Presidente da Ong Brasil Verdade e manifestantes na Câmara Municpal de Campo Grande/MS, ontem de manhã
O delegado aposentado, Paulo
Magalhães, de 57 anos, presidente da ONG Brasil Verdade foi executado no
final da tarde desta terça-feira quando esperava a filha, em frente a
escola infantil no bairro Jardim dos Estados, em Campo Grande. O crime
ocorreu na rua Alagoas, entre as ruas Piratininga e a rua da Paz, por
volta das 17h40.
Ele estava dentro de um veículo Land Rover, parado, quando, segundo
testemunhas, dois suspeitos em uma motocicleta Honda Twister vermelha,
emparelharam com o carro do delegado e efetuaram os disparos.
Foi o primeiro delegado a apurar a morte do radialista Escaramuça
"Escaramuça", no dicionário de Língua Portuguesa, quer dizer briga,
desordem. Em Campo Grande, capital do Estado do Mato Grosso do Sul,
Escaramuça era sinônimo de Edgar Lopes de Faria. O radialista e
apresentador de televisão que ficou conhecido por esse apelido devido ao
seu programa na rádio Capital FM fez jus ao título. Em seus discursos
radiofônicos, a voz se alterava para criticar e denunciar. "Essa voz não
se cala", dizia a chamada no rádio. Mas foi calada à força. No dia 29
de outubro de 1997, aos 48 anos, Escaramuça foi morto com seis tiros, no
centro da Capital. Dois anos depois, a polícia não prendeu nenhum
assassino, não descobriu os mandantes e considera o caso de difícil
solução. As testemunhas, com medo de represálias, recusam-se a falar
sobre o assunto.
O primeiro delegado a apurar a morte de Escaramuça foi Paulo
Magalhães Araújo. Para Magalhães, não há perspectivas de solução do
caso, porque ninguém quer falar sobre o assunto. "A não ser que um dos
pistoleiros contratados, num momento de bebedeira, fale, ou que surja
outro fato", diz o delegado. "A quantidade de tiros foi tão grande, que o
povo estava mais preocupado em se proteger do que observar", alega.

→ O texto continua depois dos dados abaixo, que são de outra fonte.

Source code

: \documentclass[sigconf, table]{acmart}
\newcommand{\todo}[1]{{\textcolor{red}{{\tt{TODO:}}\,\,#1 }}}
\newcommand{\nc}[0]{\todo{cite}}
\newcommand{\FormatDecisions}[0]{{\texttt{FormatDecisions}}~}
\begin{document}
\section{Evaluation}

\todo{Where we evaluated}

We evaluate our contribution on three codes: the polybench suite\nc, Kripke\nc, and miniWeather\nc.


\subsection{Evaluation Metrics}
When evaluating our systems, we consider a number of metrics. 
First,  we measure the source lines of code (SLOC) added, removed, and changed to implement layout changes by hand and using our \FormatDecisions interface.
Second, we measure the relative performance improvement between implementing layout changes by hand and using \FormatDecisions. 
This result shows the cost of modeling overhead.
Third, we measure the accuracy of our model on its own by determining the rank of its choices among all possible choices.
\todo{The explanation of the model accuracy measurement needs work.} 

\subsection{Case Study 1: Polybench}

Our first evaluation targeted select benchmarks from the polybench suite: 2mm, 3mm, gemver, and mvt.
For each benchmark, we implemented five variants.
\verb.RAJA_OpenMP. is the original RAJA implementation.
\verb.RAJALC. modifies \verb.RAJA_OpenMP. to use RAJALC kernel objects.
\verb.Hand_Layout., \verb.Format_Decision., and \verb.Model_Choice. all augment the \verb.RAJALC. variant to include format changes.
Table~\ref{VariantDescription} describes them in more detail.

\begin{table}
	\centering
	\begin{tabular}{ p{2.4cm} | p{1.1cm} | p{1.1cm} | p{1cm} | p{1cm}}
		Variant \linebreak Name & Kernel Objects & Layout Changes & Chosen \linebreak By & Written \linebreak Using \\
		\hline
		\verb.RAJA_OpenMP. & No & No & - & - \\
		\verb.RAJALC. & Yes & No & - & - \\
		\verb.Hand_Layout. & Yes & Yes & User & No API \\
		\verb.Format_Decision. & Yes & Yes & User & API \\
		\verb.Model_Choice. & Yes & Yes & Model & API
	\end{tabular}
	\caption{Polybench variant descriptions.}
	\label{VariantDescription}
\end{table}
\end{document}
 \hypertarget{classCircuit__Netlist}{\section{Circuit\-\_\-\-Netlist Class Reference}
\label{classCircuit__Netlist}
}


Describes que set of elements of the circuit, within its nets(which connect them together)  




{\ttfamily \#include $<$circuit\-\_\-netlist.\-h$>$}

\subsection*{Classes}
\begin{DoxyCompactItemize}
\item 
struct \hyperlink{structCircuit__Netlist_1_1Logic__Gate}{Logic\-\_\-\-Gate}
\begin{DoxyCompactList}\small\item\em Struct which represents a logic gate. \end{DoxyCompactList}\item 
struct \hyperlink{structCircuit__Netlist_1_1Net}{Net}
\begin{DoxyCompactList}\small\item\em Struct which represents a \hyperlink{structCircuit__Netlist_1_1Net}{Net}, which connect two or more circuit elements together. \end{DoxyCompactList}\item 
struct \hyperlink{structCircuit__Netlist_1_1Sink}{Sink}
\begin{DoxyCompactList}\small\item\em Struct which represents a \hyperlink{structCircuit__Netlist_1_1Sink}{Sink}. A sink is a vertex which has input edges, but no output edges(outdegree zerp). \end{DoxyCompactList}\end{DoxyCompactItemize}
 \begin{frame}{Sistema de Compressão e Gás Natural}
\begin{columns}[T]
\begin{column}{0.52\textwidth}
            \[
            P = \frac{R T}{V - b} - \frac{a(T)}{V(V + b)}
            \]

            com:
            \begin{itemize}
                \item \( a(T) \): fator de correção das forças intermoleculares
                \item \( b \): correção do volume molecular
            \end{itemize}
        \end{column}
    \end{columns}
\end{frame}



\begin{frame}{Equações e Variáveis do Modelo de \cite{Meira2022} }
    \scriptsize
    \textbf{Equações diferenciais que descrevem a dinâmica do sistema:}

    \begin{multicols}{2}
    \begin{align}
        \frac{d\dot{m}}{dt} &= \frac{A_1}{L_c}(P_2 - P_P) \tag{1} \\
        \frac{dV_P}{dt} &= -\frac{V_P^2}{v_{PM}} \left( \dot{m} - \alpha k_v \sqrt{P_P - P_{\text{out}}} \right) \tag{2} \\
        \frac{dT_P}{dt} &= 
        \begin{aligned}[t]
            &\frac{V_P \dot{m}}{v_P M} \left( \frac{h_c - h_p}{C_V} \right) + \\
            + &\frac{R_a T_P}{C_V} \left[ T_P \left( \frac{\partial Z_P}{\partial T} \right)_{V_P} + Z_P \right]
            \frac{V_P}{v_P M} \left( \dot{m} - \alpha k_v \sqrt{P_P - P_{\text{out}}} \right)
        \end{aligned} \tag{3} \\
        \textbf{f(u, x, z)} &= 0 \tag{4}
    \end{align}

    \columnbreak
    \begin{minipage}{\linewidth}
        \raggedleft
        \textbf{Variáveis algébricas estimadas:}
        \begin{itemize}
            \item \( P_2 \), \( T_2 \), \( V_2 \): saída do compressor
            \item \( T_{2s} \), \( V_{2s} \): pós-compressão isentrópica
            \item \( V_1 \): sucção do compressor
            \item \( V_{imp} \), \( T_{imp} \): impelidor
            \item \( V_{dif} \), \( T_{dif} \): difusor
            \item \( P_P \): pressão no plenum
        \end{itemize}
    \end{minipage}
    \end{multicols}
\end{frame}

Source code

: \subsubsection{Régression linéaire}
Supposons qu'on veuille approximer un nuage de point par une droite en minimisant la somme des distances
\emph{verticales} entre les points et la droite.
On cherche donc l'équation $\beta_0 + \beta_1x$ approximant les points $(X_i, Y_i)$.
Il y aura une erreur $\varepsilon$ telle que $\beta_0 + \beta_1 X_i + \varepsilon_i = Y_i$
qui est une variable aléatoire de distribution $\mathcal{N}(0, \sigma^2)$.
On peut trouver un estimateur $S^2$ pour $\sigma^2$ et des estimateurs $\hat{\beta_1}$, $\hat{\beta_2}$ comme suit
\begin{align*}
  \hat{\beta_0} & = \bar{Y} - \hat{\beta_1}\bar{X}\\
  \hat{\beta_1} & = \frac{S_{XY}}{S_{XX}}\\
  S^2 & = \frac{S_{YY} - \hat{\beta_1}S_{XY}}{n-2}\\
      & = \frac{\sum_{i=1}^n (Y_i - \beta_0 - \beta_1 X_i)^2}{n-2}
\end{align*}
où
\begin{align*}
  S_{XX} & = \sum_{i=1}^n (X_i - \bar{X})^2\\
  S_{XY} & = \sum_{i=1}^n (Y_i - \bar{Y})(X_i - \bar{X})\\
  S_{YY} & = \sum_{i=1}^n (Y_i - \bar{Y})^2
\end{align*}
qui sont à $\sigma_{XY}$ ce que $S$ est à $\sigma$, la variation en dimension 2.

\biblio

Pelas características, o crime envolveu, no mínimo, três pessoas,
lembra o delegado Magalhães. A constatação de que a bala utilizada pelos
pistoleiros era importada, a seu ver, não teve grande significado.
"Todo mundo usa arma calibre 12 na cidade, compra-se em qualquer loja, e
no Mato Grosso do Sul, devido à proximidade com o Paraguai, só se usa
munição importada". Segundo Magalhães, quando Escaramuça morreu, muita
gente na cidade já esperava por esse desfecho, devido à "prepotência" do
radialista em seus programas. "Qualquer um poderia tê-lo matado. Era
uma pessoa gorda, grande (portanto fácil de atingir com um tiro), e
todos sabiam de sua rotina", descreve. "Esgotamos todos os caminhos de
investigação".
Vídeo Audiência Pública MS - CNJ - LEGENDADO

Paulo Magalhães de manhã de terça-feira na câmara municipal de Campo Grande/MS no protesto, antes do seu assassinato
Conheça a vida e trajetória do Presidente da Ong Brasil Verdade
Paulo Magalhães Araujo nasceu no Rio de Janeiro em 1956 filho do
industrial Ezio Araujo e de Ondina Magalhães Araujo, ambos falecidos.
Foi aluno do Colégio Souza Marques em Campinho e depois prestou concurso
para o Colégio Pedro II onde estudou o ginásio na unidade Engenho Novo e
terminou o científico na sede da Rua Marechal Floriano.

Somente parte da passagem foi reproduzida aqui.